O panorama jurídico italiano, especialmente o da imigração, está em constante evolução. A Ordem n. 16420, emitida em 18 de junho de 2025 pela Cassação, representa uma intervenção significativa em matéria de permissão de residência para proteção especial. Esta decisão, que teve como partes D. G. S. contra Q., anula uma pronúncia anterior do Juiz de Paz de Vibo Valentia, pondo um freio à imediata executividade dos provimentos de negativa e reafirmando o direito de recurso.

A Permissão de Residência para Proteção Especial: Negativa e Recurso

A permissão de residência para proteção especial, disciplinada pelo artigo 19, parágrafo 1.2, do D.Lgs. n. 286 de 1998 (versão anterior às modificações do D.L. n. 20/2023 e L. n. 50/2023), protege estrangeiros em risco de graves violações dos direitos humanos ou comprometimento da vida privada em caso de repatriação. A Cassação, com o relator A. D. M. e a Presidente M. A., esclareceu que a negativa de proteção por parte do Questor não pode traduzir-se numa expulsão imediata, um princípio que reforça o direito de defesa.

No caso de pedido de permissão de residência para proteção especial, ex art. 19 parágrafo 1.2 do d.lgs. n. 286 de 1998, na versão anterior à entrada em vigor do d.l. n. 20 de 2023, conv. com modif. pela l. n. 50 de 2023, a negativa de proteção por parte do Questor não pode ter imediata execução através do acompanhamento coativo à fronteira para a expulsão, pois, nos termos do art. 32, parágrafo 4, do d.lgs. n. 25 de 2008, apenas ao expirar o prazo para o recurso surge a obrigação para o requerente de deixar o território nacional.

Esta máxima é clara: mesmo em caso de negativa da proteção especial, o requerente não pode ser imediatamente expulso. O artigo 32, parágrafo 4, do D.Lgs. n. 25 de 2008 estabelece que a obrigação de deixar o território nacional surge apenas após a expiração do prazo para o recurso. Isto garante o direito de contestar a decisão perante a autoridade judicial, impedindo efeitos irreversíveis e tutelando o devido processo legal.

Garantias Processuais e Tutela Jurisdicional

A Ordem n. 16420/2025 reforça o princípio da efetividade da tutela jurisdicional, pilar do nosso ordenamento e das normas europeias. O direito de recorrer de um provimento administrativo é uma garantia substancial para obter um reexame imparcial.
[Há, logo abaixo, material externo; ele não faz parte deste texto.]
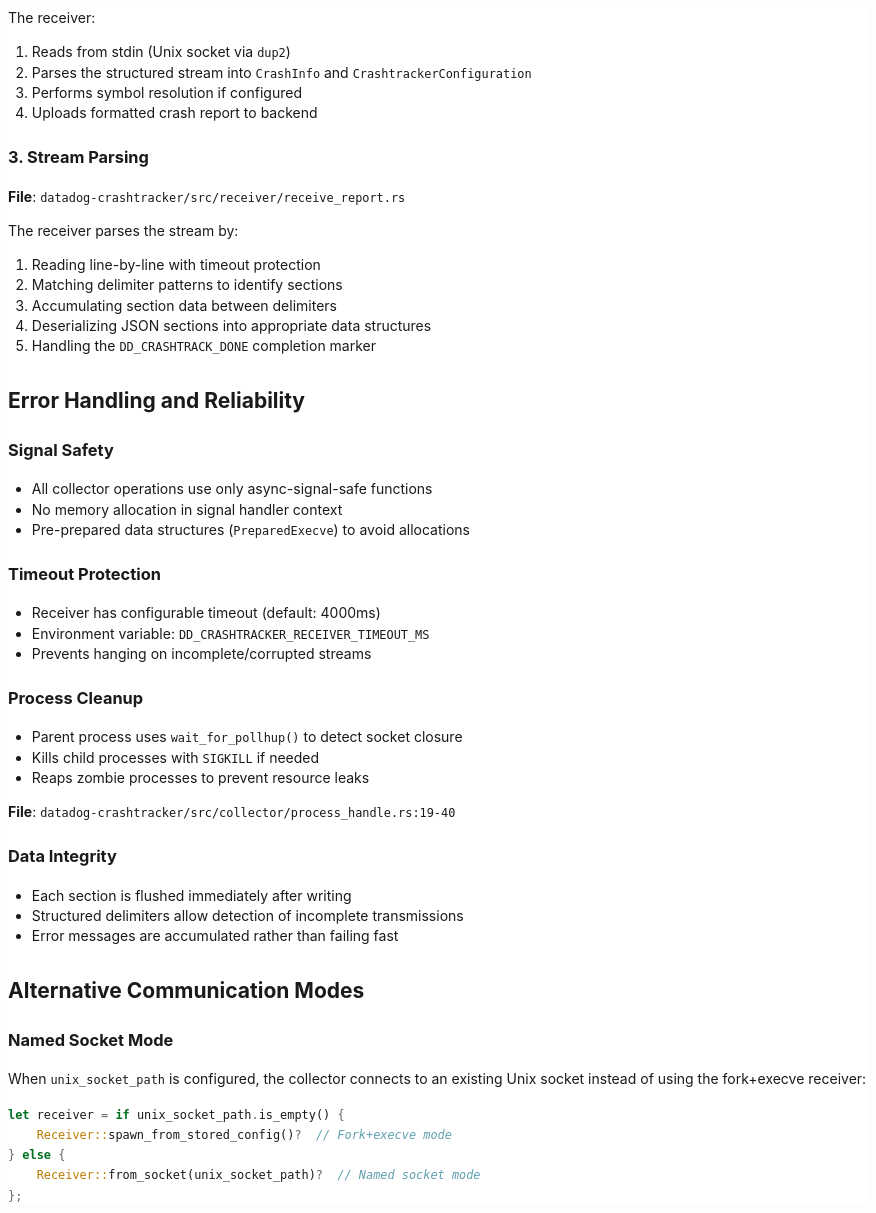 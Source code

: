 
The receiver:
1. Reads from stdin (Unix socket via `dup2`)
2. Parses the structured stream into `CrashInfo` and `CrashtrackerConfiguration`
3. Performs symbol resolution if configured
4. Uploads formatted crash report to backend

### 3. Stream Parsing

**File**: `datadog-crashtracker/src/receiver/receive_report.rs`

The receiver parses the stream by:
1. Reading line-by-line with timeout protection
2. Matching delimiter patterns to identify sections
3. Accumulating section data between delimiters
4. Deserializing JSON sections into appropriate data structures
5. Handling the `DD_CRASHTRACK_DONE` completion marker

## Error Handling and Reliability

### Signal Safety
- All collector operations use only async-signal-safe functions
- No memory allocation in signal handler context
- Pre-prepared data structures (`PreparedExecve`) to avoid allocations

### Timeout Protection
- Receiver has configurable timeout (default: 4000ms)
- Environment variable: `DD_CRASHTRACKER_RECEIVER_TIMEOUT_MS`
- Prevents hanging on incomplete/corrupted streams

### Process Cleanup
- Parent process uses `wait_for_pollhup()` to detect socket closure
- Kills child processes with `SIGKILL` if needed
- Reaps zombie processes to prevent resource leaks

**File**: `datadog-crashtracker/src/collector/process_handle.rs:19-40`

### Data Integrity
- Each section is flushed immediately after writing
- Structured delimiters allow detection of incomplete transmissions
- Error messages are accumulated rather than failing fast

## Alternative Communication Modes

### Named Socket Mode
When `unix_socket_path` is configured, the collector connects to an existing Unix socket instead of using the fork+execve receiver:

```rust
let receiver = if unix_socket_path.is_empty() {
    Receiver::spawn_from_stored_config()?  // Fork+execve mode
} else {
    Receiver::from_socket(unix_socket_path)?  // Named socket mode
};
```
A impossibilidade de proceder à expulsão coativa antes da expiração do prazo para o recurso assegura que o direito de defesa não seja anulado. A pronúncia está em linha com os princípios da Corte Europeia dos Direitos do Homem. Os pontos chave incluem:

  • Garantia de um "período de suspensão" da expulsão.
  • Tutela do direito de recurso jurisdicional.
  • Prevenção de ações administrativas prejudiciais.

Conclusões: Um Referencial Crucial para os Direitos Humanos

A Ordem da Cassação n. 16420 de 2025 é um baluarte para a tutela dos direitos fundamentais dos estrangeiros que solicitam a permissão de residência para proteção especial. Esclarece que a negativa não pode comportar uma expulsão imediata, mas deve ser garantido ao requerente o tempo necessário para exercer o seu direito de recurso. Isto reforça a posição do indivíduo perante a administração e consolida os princípios de legalidade e de devido processo legal no direito da imigração.